*Source texts of formatted documents*
━━━

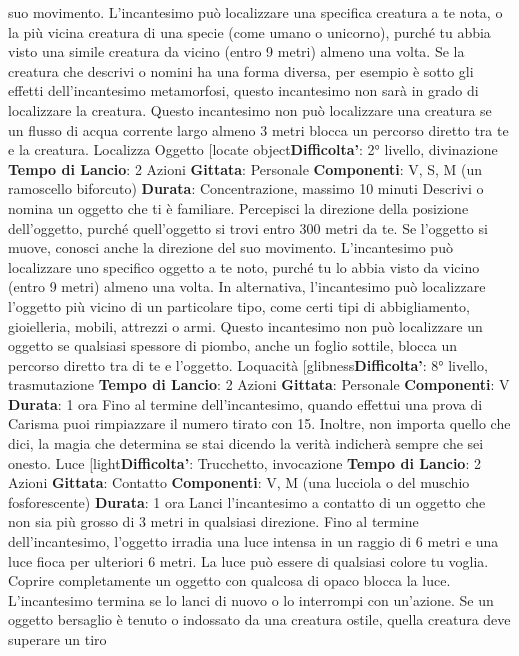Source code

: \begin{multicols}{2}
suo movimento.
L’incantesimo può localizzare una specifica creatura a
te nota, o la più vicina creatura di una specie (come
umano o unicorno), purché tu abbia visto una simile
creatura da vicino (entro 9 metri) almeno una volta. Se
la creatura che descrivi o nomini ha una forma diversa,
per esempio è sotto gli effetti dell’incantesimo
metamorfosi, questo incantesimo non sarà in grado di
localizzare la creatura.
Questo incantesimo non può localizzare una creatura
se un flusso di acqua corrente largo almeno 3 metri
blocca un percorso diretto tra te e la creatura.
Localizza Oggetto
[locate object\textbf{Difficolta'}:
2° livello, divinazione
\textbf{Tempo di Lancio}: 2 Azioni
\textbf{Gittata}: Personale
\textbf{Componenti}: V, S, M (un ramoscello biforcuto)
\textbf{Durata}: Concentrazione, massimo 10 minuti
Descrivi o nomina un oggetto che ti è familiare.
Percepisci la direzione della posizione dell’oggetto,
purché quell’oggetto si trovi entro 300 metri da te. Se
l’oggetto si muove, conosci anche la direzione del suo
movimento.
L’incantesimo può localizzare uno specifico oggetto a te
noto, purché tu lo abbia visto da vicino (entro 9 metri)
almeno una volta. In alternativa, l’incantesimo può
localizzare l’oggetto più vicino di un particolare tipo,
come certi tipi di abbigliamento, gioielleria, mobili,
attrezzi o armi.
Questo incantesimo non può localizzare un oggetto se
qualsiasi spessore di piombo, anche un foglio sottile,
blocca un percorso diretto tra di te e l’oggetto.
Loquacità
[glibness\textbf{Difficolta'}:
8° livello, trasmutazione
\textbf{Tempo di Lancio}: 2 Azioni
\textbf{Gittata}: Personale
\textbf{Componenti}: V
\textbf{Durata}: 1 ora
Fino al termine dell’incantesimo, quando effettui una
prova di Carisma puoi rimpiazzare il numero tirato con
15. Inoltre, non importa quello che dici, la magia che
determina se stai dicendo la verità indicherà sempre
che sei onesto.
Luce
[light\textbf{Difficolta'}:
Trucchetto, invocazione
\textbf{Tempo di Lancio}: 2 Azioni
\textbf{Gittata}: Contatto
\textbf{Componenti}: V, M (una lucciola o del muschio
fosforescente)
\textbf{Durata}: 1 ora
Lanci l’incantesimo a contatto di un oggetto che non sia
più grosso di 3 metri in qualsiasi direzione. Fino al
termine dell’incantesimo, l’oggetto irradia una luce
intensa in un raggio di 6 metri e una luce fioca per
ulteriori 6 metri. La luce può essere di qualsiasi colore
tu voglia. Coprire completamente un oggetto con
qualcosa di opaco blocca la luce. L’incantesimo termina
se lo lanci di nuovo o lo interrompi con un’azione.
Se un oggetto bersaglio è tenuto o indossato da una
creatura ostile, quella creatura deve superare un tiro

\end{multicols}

━━━

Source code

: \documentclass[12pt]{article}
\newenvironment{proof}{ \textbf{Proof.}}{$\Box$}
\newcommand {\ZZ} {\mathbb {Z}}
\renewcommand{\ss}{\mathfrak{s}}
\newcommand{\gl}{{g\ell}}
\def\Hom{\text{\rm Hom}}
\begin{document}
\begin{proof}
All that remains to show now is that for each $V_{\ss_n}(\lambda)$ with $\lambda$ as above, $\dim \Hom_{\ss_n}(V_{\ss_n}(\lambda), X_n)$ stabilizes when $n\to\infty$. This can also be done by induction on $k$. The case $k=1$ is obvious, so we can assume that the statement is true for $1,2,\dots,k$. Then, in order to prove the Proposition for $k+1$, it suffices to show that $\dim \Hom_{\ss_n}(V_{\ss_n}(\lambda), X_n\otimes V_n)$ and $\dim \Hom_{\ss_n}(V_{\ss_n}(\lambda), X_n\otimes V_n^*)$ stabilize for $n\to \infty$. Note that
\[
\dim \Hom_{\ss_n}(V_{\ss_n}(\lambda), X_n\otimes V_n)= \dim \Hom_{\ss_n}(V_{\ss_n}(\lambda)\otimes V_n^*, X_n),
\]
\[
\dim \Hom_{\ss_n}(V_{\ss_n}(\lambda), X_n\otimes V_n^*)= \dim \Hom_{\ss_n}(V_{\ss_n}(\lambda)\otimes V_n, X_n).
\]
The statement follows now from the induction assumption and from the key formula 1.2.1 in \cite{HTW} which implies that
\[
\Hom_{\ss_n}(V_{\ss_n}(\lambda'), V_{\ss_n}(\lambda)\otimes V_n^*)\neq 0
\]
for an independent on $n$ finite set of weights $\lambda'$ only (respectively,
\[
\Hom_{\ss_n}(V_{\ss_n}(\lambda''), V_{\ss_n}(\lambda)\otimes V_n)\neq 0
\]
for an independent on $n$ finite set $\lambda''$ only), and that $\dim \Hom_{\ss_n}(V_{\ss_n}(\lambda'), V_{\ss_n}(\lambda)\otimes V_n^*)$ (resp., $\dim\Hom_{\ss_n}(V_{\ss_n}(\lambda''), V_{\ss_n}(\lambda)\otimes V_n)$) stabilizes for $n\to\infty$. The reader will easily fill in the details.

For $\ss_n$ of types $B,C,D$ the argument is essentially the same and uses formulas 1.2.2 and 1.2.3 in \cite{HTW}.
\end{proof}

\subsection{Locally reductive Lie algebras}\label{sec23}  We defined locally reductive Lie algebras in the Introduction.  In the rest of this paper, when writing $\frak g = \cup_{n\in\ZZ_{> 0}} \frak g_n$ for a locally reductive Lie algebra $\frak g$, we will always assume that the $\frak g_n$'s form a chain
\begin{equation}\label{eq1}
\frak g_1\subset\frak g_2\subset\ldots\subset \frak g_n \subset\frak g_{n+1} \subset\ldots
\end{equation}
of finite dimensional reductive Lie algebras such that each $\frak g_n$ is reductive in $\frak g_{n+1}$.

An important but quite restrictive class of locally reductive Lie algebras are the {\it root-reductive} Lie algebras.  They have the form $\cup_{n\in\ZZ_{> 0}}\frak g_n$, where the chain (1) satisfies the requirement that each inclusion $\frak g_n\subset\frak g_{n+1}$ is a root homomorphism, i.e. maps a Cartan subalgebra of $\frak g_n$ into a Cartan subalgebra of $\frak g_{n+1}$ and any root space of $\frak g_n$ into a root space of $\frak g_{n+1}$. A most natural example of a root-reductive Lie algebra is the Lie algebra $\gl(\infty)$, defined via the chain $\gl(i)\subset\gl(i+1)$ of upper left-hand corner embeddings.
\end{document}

━━━

*Exercise*
An exact copy of the lines above, from the one containing "for an independent on $n$ finite set of" through the one containing "of finite dimensional", is the whole of the answer.

*Result of this task*
for an independent on $n$ finite set of weights $\lambda'$ only (respectively,
\[
\Hom_{\ss_n}(V_{\ss_n}(\lambda''), V_{\ss_n}(\lambda)\otimes V_n)\neq 0
\]
for an independent on $n$ finite set $\lambda''$ only), and that $\dim \Hom_{\ss_n}(V_{\ss_n}(\lambda'), V_{\ss_n}(\lambda)\otimes V_n^*)$ (resp., $\dim\Hom_{\ss_n}(V_{\ss_n}(\lambda''), V_{\ss_n}(\lambda)\otimes V_n)$) stabilizes for $n\to\infty$. The reader will easily fill in the details.

For $\ss_n$ of types $B,C,D$ the argument is essentially the same and uses formulas 1.2.2 and 1.2.3 in \cite{HTW}.
\end{proof}

\subsection{Locally reductive Lie algebras}\label{sec23}  We defined locally reductive Lie algebras in the Introduction.  In the rest of this paper, when writing $\frak g = \cup_{n\in\ZZ_{> 0}} \frak g_n$ for a locally reductive Lie algebra $\frak g$, we will always assume that the $\frak g_n$'s form a chain
\begin{equation}\label{eq1}
\frak g_1\subset\frak g_2\subset\ldots\subset \frak g_n \subset\frak g_{n+1} \subset\ldots
\end{equation}
of finite dimensional reductive Lie algebras such that each $\frak g_n$ is reductive in $\frak g_{n+1}$.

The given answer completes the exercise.